Anne van Kesteren

xsd:language

Sometimes you want to be able to override the inherited language using the empty string value. You would use something like xml:lang="". Today I’m working on this project for university writing some RELAX NG using the XML Schema xsd:language datatype. No more. I now use language = xsd:string { pattern = "([a-zA-Z]{1,8}(-[a-zA-Z0-9]{1,8})*)?" } for this stuff.

Comments

  1. I think that’s still an oversimplification and a proper custom datatype is needed.

    Posted by Henri Sivonen at

  2. I see your version does not allow the empty string value though. Would this imply you have to describe xml:lang as attribute xml:lang { language | "" } for example instead of attribute xml:lang { language }? What is the reason you picked that approach? I agree by the way that a more strict datatype for languages is probably better. I actually thought xsd:language was until I checked it.

    Posted by Anne at

  3. I see your version does not allow the empty string value though.

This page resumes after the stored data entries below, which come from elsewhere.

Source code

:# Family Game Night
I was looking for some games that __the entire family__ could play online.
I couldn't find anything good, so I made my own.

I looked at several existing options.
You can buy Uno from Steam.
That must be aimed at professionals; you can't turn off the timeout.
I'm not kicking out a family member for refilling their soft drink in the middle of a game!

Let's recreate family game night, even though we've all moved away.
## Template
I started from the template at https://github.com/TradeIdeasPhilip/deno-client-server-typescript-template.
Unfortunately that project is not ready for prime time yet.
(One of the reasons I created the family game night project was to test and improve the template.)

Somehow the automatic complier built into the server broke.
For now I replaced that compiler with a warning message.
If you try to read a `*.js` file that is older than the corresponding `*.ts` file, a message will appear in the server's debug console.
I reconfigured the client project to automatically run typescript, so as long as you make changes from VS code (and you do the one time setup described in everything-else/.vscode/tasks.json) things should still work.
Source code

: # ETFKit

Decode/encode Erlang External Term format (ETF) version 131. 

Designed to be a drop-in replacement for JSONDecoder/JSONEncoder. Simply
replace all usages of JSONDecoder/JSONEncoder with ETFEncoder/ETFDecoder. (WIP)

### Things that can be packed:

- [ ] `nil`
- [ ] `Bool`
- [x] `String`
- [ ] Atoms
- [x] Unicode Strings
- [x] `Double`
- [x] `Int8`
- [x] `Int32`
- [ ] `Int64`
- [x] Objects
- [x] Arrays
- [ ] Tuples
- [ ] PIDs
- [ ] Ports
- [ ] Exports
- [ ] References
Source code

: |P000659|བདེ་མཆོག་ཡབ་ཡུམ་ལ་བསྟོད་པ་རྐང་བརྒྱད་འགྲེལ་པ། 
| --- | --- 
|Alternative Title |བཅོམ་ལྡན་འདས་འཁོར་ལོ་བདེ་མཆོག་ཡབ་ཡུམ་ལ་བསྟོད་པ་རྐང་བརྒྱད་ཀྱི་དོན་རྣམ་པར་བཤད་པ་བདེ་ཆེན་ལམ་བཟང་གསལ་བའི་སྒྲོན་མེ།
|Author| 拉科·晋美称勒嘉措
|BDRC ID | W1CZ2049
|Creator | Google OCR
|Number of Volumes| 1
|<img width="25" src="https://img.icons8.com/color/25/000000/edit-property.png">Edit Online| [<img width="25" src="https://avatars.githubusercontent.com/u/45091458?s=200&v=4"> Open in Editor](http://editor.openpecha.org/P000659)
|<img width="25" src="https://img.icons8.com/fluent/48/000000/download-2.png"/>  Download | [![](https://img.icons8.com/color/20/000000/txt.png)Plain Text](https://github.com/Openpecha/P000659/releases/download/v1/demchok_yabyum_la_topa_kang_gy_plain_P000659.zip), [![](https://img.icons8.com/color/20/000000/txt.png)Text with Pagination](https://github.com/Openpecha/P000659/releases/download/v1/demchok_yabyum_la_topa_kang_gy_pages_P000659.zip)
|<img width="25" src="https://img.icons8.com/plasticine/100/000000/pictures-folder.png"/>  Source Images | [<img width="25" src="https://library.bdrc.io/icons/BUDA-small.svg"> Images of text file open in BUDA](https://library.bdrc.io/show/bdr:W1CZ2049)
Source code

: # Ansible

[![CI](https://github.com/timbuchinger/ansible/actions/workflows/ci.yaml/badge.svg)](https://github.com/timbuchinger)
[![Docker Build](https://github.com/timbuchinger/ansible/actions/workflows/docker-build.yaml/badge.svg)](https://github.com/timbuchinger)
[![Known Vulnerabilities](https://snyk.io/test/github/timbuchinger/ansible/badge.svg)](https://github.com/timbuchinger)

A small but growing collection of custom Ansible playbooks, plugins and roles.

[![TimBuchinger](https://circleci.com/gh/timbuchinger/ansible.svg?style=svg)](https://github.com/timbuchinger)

Would this imply you have to describe xml:lang as attribute xml:lang { language | "" } for example instead of attribute xml:lang { language }?

    Yes.

    What is the reason you picked that approach?

    I picked this approach for consistency with the datetime types. The empty string is not really a datetime, but sometimes you may want to allow it anyway. It is easy to say “| ""”, so leaving empty string handling to the schema language layer is not onerous to the schema writer.

    Moreover, as with dates, strictly speaking, the empty string is not a conforming RFC 3066bis language tag. Allowing the empty string is an XML-level or HTML5-level matter.

    I agree by the way that a more strict datatype for languages is probably better. I actually thought xsd:language was until I checked it.

    It is not unusual to think that the XSD datatypes are what you want until you take a closer look. :-(

    Posted by Henri Sivonen at

  4. I use to strongly recommend using xsd:token instead of xsd:string (see http://books.xmlschemata.org/relaxng/relax-CHP-7-SECT-4.html)...

    Eric

    Posted by Eric van der Vlist at

  5. Now using attribute xml:lang { xsd:language | "" } based on feedback. Not optimal, but probably better than what I had.

    Posted by Anne van Kesteren at